Task description >> Return the records exactly as they stand, and keep the pictures out of the copy.

Dataset records >>
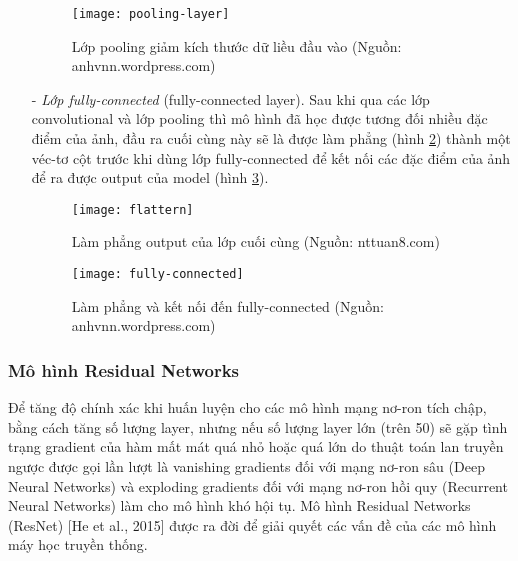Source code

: \begin{itemize}
\begin{figure}[h]
	\centering
	\texttt{[image: pooling-layer]}
	\caption[Lớp pooling giảm kích thước dữ liều đầu vào]{Lớp pooling giảm kích thước dữ liều đầu vào (Nguồn: anhvnn.wordpress.com)}
	\label{fig:pooling-layer}
\end{figure}

\item[-] \emph{Lớp fully-connected} (fully-connected layer).
Sau khi qua các lớp convolutional và lớp pooling thì mô hình đã học được tương đối nhiều đặc điểm của ảnh, đầu ra cuối cùng này sẽ là được làm phẳng (hình \ref{fig:flattern}) thành một véc-tơ cột trước khi dùng lớp fully-connected để kết nối các đặc điểm của ảnh để ra được output của model (hình \ref{fig:fully-connected}).\par

\begin{figure}[h]
	\centering
	\texttt{[image: flattern]}
	\caption[Làm phẳng output của lớp cuối cùng]{Làm phẳng output của lớp cuối cùng (Nguồn: nttuan8.com)}
	\label{fig:flattern}
\end{figure}

\begin{figure}[h]
	\centering
	\texttt{[image: fully-connected]}
	\caption[Làm phẳng lớp cuối cùng và kết nối đến fully-connected]{Làm phẳng và kết nối đến fully-connected (Nguồn: anhvnn.wordpress.com)}
	\label{fig:fully-connected}
\end{figure}

\end{itemize}


\subsubsection{Mô hình Residual Networks}
Để tăng độ chính xác khi huấn luyện cho các mô hình mạng nơ-ron tích chập, bằng cách tăng số lượng layer, nhưng nếu số lượng layer lớn (trên 50) sẽ gặp tình trạng gradient của hàm mất mát quá nhỏ hoặc quá lớn do thuật toán lan truyền ngược được gọi lần lượt là vanishing gradients đối với mạng nơ-ron sâu (Deep Neural Networks) và exploding gradients đối với mạng nơ-ron hồi quy (Recurrent Neural Networks) làm cho mô hình khó hội tụ. Mô hình Residual Networks (ResNet)  [He et al., 2015] \cite{He2015} được ra đời để giải quyết các vấn đề của các mô hình máy học truyền thống. \par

Result >>
Source code

: \begin{itemize}
\begin{figure}[h]
	\centering
	\texttt{[image: pooling-layer]}
	\caption[Lớp pooling giảm kích thước dữ liều đầu vào]{Lớp pooling giảm kích thước dữ liều đầu vào (Nguồn: anhvnn.wordpress.com)}
	\label{fig:pooling-layer}
\end{figure}

\item[-] \emph{Lớp fully-connected} (fully-connected layer).
Sau khi qua các lớp convolutional và lớp pooling thì mô hình đã học được tương đối nhiều đặc điểm của ảnh, đầu ra cuối cùng này sẽ là được làm phẳng (hình \ref{fig:flattern}) thành một véc-tơ cột trước khi dùng lớp fully-connected để kết nối các đặc điểm của ảnh để ra được output của model (hình \ref{fig:fully-connected}).\par

\begin{figure}[h]
	\centering
	\texttt{[image: flattern]}
	\caption[Làm phẳng output của lớp cuối cùng]{Làm phẳng output của lớp cuối cùng (Nguồn: nttuan8.com)}
	\label{fig:flattern}
\end{figure}

\begin{figure}[h]
	\centering
	\texttt{[image: fully-connected]}
	\caption[Làm phẳng lớp cuối cùng và kết nối đến fully-connected]{Làm phẳng và kết nối đến fully-connected (Nguồn: anhvnn.wordpress.com)}
	\label{fig:fully-connected}
\end{figure}

\end{itemize}


\subsubsection{Mô hình Residual Networks}
Để tăng độ chính xác khi huấn luyện cho các mô hình mạng nơ-ron tích chập, bằng cách tăng số lượng layer, nhưng nếu số lượng layer lớn (trên 50) sẽ gặp tình trạng gradient của hàm mất mát quá nhỏ hoặc quá lớn do thuật toán lan truyền ngược được gọi lần lượt là vanishing gradients đối với mạng nơ-ron sâu (Deep Neural Networks) và exploding gradients đối với mạng nơ-ron hồi quy (Recurrent Neural Networks) làm cho mô hình khó hội tụ. Mô hình Residual Networks (ResNet)  [He et al., 2015] \cite{He2015} được ra đời để giải quyết các vấn đề của các mô hình máy học truyền thống. \par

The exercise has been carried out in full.